Being locked in a metal tube with your children and a bunch of strangers for hours on end is probably not on your bucket list. Lots of other things are, like going to Machu Picchu, visiting Cambodia or spending some time in Cape Town and going on Safari in South Africa, but maybe you’re in your late twenties or thirties, have children and have pretty much given up on achieving any of these travel-dreams until your kids grow up and move out. It doesn’t have to be this way.
In the first part of this mini-series on flying with kids I covered hand luggage, plane essentials and my view that flying with kids does not have to be a nightmare. Today I’m looking at drugs and unavoidables.
My wife and I have friends who have had totally contrasting experiences. These instilled in us certain key principles for how to approach the issue of ethically medicating your kids for a flight so that they sleep for most of the time.
One friend of ours was flying to and from the UK alone with her full-of-beans 2 year-old and was understandably concerned by the prospect. She was told that antihistamines are an absolute winner; just dose up your kid at the start and they’ll fall asleep. So she got a prescription, got the meds and prepared for travel. When the time came for the flight, she dosed her kid as advised and… endured the worst flight of her life. The antihistamines had the complete opposite effect on her child than hoped. For 12 hours on a plane she had to contend with a completely hyper child who insisted on running around.

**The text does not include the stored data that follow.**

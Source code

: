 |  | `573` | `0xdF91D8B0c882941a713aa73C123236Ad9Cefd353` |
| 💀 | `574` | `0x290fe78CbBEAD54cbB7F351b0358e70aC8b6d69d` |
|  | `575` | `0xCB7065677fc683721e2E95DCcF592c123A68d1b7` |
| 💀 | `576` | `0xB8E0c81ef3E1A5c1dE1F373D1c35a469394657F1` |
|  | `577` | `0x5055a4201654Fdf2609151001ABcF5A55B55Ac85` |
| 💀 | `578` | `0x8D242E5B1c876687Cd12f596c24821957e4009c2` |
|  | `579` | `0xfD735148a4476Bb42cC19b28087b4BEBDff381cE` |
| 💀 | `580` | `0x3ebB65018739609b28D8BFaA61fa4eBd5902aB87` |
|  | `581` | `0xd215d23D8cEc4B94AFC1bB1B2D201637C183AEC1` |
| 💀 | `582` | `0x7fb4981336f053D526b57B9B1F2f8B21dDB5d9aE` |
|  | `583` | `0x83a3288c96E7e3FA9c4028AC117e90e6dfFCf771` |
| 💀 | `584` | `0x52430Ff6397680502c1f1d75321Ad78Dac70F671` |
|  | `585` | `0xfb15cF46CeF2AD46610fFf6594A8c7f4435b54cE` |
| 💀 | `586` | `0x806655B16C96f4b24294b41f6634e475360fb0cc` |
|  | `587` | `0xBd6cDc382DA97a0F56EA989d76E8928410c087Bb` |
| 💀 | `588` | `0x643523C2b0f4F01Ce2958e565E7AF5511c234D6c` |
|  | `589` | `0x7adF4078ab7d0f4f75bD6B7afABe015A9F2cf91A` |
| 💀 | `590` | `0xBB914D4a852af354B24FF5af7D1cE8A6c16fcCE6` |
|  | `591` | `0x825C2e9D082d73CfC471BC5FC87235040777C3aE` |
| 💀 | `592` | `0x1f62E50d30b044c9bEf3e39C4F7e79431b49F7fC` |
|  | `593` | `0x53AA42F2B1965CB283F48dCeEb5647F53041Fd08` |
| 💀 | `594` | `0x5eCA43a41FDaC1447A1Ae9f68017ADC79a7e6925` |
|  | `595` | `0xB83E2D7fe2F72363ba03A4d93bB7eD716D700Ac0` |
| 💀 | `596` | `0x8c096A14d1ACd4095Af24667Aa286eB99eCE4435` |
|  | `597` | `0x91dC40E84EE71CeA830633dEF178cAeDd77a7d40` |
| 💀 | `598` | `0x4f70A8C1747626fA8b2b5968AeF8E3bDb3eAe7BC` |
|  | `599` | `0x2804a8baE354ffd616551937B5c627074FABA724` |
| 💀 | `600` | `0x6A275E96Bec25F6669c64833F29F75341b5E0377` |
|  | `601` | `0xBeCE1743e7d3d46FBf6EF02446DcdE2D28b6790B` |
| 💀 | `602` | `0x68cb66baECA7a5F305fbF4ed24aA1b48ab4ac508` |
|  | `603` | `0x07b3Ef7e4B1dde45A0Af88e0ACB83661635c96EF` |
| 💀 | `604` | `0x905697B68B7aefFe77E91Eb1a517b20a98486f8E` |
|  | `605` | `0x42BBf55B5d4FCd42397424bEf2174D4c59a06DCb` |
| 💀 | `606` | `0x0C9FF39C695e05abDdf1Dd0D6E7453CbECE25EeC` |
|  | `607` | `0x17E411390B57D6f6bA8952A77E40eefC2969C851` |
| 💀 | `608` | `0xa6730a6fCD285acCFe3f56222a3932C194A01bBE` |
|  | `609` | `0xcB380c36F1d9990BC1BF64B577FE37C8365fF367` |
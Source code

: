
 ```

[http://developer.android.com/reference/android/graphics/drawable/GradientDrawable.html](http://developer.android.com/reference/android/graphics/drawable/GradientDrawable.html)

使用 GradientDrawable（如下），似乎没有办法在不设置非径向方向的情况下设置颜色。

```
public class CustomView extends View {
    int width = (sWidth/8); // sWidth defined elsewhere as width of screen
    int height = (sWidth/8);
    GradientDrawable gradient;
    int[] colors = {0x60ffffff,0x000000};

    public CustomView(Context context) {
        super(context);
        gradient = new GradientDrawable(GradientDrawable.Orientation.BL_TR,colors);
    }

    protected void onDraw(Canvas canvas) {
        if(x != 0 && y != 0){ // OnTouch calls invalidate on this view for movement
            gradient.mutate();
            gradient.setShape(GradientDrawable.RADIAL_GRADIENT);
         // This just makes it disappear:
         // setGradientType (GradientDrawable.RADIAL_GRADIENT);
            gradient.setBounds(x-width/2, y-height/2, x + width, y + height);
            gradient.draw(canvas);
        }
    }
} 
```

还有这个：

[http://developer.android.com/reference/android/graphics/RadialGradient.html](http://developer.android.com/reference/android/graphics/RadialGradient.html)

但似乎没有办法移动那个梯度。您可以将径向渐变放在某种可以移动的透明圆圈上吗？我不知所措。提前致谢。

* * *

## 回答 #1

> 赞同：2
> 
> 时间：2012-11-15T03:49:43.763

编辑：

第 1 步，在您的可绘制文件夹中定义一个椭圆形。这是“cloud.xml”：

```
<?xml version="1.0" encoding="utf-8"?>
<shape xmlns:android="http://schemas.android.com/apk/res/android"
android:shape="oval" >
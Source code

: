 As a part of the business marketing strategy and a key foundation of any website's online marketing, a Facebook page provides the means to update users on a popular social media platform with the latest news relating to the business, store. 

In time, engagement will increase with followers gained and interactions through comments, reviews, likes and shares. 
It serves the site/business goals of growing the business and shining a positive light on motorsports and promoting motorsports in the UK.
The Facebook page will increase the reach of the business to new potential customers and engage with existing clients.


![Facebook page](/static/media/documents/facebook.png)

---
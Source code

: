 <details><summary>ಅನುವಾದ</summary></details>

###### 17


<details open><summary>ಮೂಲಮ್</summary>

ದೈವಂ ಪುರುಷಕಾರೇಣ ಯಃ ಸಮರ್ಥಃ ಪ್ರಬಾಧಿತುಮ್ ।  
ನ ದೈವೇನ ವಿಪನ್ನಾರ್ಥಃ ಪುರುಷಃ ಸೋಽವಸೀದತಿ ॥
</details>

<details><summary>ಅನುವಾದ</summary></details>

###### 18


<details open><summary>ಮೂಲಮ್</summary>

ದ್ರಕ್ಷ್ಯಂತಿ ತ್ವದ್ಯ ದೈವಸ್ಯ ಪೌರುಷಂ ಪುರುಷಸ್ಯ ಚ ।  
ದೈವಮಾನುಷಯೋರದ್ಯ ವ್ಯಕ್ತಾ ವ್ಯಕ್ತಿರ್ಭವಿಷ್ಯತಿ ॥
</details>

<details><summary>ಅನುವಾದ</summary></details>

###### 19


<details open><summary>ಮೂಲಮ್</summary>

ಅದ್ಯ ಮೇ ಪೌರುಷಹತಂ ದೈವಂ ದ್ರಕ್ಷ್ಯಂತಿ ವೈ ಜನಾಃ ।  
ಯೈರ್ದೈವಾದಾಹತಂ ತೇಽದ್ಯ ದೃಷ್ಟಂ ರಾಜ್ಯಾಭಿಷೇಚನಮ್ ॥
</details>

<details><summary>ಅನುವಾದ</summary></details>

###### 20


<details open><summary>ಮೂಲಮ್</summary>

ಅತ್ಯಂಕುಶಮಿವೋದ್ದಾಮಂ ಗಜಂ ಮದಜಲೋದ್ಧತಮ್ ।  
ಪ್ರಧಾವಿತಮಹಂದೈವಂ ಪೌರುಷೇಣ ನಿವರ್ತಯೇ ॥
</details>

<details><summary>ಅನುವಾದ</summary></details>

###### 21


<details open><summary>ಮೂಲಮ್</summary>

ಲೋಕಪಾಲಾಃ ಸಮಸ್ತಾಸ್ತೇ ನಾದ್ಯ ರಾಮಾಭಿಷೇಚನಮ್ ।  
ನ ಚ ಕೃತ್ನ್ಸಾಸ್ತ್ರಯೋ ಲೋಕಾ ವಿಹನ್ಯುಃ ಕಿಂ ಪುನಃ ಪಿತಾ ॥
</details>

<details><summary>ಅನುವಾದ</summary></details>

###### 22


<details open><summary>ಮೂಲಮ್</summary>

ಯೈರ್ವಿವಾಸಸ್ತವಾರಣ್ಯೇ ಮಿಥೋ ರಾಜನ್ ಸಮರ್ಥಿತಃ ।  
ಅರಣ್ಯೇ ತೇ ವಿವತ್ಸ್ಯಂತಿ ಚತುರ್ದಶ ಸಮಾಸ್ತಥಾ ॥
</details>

The second cautionary tale comes from someone who did test meds before flying. In this instance our friend had been advised to get child-friendly sleeping pills. So with due diligence she got the prescription and the drugs and proceeded to test them. She decided to see what effects a child’s does would have, so she took half a pill. Eight hours later she woke up feeling groggy and awful. This was after taking a child’s dose. She was so overwhelmed at the impact had on her, a fully-grown adult, that she ditched the sleeping pills idea entirely.
Through the experiences of our two friends we were able to distil a couple of key principles.
- Always test the meds in advance. What worked for another child may not work for your own. You do not want a hyper child on a plan or a child who is in a borderline drug-induced coma.
- Drugs can make it worse, so proceed with EXTREME caution, if at all.
Flying can be ok with kids, but it will never as peaceful as it was childless. Here are some unavoidable realities of flying.
- You cannot stick to a routine on a plane. It’s just not possible. The 11pm meal service (?!) and cabin lights means that you’re fighting an uphill battle to get your child to sleep on time. I’ve found it’s best to wait for the main cabin lights to be switched off (If it’s a night flight).
- Long-haul day flights are hard work. Your child is awake and wants to play, need I say more? Aim for night flights unless your kids are super well-behaved on a plane or easily engrossed in playing games on a tablet for 6+ hours.
- Your baby will cry. At least a little bit. Both of my boys were great flyers as babies – but they did cry from time to time. It’s not the end of the world.
- Meal service can be tricky. This is especially true if you’ve got a baby that one of you is holding. Also, tiny tables full of things in front of small humans usually ends in stuff getting knocked off.
Essentially, you need to change your expectations about what a pleasant flying experience will look like.
In conclusion, flying with kids doesn’t have to be a nightmare. Sure, a bit more thought and planning needs to go into it, but I think the same applies to every aspect of life when you become a parent.
So go on adventures, see the world, and take your kids!